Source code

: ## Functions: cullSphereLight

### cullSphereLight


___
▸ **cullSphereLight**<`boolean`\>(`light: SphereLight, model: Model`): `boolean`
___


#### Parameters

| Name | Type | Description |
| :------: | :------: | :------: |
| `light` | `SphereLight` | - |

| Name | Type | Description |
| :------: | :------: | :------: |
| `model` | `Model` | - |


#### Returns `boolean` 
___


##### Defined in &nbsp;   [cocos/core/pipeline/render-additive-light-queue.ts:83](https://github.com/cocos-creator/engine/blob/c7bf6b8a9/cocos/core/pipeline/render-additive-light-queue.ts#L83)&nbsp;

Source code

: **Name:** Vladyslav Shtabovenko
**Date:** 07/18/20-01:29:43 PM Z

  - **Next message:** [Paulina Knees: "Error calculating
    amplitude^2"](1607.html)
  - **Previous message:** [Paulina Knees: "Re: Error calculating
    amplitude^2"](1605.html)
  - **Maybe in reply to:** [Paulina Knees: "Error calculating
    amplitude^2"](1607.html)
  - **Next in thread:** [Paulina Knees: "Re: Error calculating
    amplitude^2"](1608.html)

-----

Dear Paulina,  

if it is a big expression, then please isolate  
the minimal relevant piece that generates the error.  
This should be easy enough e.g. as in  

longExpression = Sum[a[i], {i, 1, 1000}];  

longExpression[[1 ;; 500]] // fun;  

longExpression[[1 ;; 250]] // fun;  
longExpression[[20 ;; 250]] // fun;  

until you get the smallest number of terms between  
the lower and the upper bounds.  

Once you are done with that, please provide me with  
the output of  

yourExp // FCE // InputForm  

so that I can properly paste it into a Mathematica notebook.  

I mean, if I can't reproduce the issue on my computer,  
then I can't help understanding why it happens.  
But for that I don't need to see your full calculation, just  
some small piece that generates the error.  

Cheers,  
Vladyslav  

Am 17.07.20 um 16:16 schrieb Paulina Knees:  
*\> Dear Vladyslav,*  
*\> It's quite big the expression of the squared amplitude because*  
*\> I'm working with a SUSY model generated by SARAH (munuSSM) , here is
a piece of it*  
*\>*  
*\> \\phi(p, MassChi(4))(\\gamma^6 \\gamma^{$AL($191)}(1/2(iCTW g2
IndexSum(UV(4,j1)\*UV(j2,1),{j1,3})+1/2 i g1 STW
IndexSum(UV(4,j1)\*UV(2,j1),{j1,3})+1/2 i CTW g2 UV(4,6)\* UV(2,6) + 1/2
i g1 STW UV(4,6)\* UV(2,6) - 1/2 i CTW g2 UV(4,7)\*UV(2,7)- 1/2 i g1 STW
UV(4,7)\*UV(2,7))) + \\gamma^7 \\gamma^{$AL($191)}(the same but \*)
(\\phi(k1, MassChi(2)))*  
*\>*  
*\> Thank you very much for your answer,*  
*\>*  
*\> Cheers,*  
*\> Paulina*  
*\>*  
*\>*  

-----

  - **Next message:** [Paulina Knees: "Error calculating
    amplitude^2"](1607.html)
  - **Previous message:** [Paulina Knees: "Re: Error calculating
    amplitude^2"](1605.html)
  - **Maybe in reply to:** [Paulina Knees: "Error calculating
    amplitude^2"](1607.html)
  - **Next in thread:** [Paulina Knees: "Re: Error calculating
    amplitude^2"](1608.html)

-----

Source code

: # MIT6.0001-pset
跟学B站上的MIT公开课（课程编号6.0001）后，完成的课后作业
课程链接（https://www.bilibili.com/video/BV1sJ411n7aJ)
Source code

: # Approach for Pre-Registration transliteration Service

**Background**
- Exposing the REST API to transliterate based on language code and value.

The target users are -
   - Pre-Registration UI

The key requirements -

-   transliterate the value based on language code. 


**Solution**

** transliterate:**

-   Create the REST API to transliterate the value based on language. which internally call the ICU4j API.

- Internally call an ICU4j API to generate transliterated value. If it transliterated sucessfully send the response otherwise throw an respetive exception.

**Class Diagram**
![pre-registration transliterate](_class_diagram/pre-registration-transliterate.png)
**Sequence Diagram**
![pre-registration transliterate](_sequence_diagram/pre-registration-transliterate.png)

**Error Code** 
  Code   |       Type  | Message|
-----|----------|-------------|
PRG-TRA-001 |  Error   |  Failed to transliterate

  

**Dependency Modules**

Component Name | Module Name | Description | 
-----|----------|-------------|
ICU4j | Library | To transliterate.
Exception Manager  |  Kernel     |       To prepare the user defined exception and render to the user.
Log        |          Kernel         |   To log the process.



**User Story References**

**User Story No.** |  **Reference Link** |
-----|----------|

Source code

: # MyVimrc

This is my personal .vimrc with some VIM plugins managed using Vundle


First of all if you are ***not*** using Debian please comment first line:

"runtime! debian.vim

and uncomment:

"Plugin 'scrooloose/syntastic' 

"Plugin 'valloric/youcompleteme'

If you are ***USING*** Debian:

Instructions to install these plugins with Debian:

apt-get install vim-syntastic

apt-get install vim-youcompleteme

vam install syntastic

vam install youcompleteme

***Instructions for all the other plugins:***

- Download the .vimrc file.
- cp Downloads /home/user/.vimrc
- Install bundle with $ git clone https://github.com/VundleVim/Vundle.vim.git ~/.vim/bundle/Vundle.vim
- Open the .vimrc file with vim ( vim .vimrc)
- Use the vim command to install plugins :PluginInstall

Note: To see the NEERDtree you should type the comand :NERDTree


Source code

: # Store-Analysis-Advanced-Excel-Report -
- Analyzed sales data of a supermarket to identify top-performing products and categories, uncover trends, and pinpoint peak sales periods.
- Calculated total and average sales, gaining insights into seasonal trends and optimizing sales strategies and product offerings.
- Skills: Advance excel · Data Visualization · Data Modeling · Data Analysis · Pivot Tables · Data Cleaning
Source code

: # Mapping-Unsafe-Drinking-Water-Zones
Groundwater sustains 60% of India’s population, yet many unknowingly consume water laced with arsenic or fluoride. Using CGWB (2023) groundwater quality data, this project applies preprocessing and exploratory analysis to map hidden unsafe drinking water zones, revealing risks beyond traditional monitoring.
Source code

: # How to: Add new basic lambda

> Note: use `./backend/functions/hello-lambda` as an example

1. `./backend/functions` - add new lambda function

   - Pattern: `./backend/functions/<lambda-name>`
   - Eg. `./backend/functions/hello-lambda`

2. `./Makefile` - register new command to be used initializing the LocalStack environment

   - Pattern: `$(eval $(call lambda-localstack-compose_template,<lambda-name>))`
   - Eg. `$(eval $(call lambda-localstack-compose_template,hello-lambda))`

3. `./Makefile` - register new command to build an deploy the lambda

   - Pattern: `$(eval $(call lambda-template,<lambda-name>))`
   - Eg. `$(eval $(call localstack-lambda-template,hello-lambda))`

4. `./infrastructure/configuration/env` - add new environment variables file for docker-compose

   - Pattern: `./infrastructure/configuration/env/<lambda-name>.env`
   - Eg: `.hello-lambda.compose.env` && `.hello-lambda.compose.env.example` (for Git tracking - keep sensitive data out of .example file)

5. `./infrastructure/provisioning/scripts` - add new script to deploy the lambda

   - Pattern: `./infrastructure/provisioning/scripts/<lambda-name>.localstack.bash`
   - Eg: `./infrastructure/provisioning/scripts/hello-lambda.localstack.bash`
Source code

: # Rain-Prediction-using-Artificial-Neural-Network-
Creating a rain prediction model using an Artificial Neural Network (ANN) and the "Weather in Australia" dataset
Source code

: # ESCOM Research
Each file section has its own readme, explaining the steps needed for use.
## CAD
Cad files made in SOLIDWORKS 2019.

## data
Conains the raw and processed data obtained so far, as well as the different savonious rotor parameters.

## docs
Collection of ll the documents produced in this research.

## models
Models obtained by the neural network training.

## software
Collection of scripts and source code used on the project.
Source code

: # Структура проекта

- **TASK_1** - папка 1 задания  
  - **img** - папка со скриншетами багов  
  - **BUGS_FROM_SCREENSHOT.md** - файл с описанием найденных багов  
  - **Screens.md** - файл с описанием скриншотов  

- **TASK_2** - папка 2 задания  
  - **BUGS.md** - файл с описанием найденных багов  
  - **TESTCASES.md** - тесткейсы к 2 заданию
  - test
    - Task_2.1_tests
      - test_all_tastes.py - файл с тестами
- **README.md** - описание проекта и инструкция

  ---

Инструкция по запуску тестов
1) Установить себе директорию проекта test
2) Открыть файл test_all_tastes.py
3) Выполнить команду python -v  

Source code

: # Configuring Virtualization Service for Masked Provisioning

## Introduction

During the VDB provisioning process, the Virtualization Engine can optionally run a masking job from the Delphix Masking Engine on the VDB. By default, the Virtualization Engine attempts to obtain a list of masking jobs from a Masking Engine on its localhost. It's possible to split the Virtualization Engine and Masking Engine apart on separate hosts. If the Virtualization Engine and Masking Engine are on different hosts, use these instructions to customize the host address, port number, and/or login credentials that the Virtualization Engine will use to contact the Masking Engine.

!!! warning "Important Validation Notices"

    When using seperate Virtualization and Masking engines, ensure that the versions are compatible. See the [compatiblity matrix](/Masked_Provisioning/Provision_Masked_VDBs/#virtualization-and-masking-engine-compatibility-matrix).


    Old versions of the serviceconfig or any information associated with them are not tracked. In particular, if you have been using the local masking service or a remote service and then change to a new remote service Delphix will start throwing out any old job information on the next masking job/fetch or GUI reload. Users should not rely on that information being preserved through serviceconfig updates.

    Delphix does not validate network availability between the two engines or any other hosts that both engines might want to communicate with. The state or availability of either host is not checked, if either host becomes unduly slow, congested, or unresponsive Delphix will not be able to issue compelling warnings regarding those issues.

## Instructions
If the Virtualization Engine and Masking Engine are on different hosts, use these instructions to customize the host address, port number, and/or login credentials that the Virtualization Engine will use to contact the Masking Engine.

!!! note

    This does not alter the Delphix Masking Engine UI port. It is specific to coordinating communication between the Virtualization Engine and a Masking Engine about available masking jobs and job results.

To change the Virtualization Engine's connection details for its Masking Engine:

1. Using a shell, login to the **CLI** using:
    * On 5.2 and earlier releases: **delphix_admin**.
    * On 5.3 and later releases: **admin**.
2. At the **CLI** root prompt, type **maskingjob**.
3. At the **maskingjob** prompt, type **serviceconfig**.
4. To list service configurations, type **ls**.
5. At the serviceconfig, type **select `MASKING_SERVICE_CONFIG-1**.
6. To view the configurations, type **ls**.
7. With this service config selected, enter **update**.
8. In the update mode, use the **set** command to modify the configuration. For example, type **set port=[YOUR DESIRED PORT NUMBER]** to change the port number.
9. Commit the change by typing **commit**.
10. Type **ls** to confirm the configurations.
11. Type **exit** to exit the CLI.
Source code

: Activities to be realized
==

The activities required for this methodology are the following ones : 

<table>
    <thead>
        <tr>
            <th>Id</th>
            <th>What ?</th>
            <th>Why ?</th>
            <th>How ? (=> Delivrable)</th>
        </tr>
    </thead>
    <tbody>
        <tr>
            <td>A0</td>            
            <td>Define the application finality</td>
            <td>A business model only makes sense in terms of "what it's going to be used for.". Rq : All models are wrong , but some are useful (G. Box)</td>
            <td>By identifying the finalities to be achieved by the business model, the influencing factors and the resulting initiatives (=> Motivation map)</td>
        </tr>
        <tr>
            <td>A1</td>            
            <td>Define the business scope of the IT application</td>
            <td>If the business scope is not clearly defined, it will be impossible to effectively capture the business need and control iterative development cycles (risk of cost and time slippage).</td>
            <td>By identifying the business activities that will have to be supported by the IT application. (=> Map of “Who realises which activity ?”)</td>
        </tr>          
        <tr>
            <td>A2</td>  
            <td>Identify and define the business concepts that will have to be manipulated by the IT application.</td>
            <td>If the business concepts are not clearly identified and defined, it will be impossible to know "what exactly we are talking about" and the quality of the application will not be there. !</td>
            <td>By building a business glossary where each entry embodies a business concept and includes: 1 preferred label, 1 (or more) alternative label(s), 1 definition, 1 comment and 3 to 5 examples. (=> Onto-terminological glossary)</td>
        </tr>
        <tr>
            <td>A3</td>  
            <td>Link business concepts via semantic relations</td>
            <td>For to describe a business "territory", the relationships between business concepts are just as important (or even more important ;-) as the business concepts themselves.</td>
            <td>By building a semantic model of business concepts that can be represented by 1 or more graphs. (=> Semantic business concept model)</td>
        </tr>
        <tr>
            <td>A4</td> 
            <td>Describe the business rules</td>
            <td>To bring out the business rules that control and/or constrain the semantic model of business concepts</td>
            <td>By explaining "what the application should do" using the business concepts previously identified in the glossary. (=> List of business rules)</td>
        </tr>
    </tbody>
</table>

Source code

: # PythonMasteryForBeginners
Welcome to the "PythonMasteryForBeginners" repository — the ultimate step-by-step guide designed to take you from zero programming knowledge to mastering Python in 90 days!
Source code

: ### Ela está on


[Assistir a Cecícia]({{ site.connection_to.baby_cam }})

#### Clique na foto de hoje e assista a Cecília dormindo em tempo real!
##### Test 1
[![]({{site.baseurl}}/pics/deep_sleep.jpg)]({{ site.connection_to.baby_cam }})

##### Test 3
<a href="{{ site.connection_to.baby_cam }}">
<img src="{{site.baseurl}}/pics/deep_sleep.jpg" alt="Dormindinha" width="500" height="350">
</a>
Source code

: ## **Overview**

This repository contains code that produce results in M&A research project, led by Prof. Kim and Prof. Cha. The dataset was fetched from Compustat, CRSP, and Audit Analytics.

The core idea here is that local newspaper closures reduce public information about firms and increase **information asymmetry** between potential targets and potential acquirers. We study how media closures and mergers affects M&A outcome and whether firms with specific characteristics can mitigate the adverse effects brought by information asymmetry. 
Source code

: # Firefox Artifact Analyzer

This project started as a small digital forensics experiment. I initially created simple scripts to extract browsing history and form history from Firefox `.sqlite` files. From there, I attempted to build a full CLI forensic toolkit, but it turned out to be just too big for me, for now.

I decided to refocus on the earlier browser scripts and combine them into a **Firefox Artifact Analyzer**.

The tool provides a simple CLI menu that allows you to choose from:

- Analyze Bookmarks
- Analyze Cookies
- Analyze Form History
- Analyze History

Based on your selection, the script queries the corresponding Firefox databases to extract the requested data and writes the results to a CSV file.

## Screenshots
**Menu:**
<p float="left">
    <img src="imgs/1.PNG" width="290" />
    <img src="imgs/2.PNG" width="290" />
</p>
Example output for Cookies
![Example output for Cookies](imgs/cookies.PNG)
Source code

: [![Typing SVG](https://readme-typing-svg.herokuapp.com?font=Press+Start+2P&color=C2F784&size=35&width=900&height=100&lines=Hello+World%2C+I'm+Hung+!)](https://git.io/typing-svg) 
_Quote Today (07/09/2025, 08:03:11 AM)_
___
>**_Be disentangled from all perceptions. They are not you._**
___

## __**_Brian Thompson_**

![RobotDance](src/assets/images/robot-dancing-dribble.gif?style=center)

**What to do**
Each line from the one containing "This project started" to the last line of the material above should be reproduced word for word, with nothing added.

**Response area**
This project started as a small digital forensics experiment. I initially created simple scripts to extract browsing history and form history from Firefox `.sqlite` files. From there, I attempted to build a full CLI forensic toolkit, but it turned out to be just too big for me, for now.

I decided to refocus on the earlier browser scripts and combine them into a **Firefox Artifact Analyzer**.

The tool provides a simple CLI menu that allows you to choose from:

- Analyze Bookmarks
- Analyze Cookies
- Analyze Form History
- Analyze History

Based on your selection, the script queries the corresponding Firefox databases to extract the requested data and writes the results to a CSV file.

## Screenshots
**Menu:**
<p float="left">
    <img src="imgs/1.PNG" width="290" />
    <img src="imgs/2.PNG" width="290" />
</p>
Example output for Cookies
![Example output for Cookies](imgs/cookies.PNG)
Source code

: [![Typing SVG](https://readme-typing-svg.herokuapp.com?font=Press+Start+2P&color=C2F784&size=35&width=900&height=100&lines=Hello+World%2C+I'm+Hung+!)](https://git.io/typing-svg) 
_Quote Today (07/09/2025, 08:03:11 AM)_
___
>**_Be disentangled from all perceptions. They are not you._**
___

## __**_Brian Thompson_**

![RobotDance](src/assets/images/robot-dancing-dribble.gif?style=center)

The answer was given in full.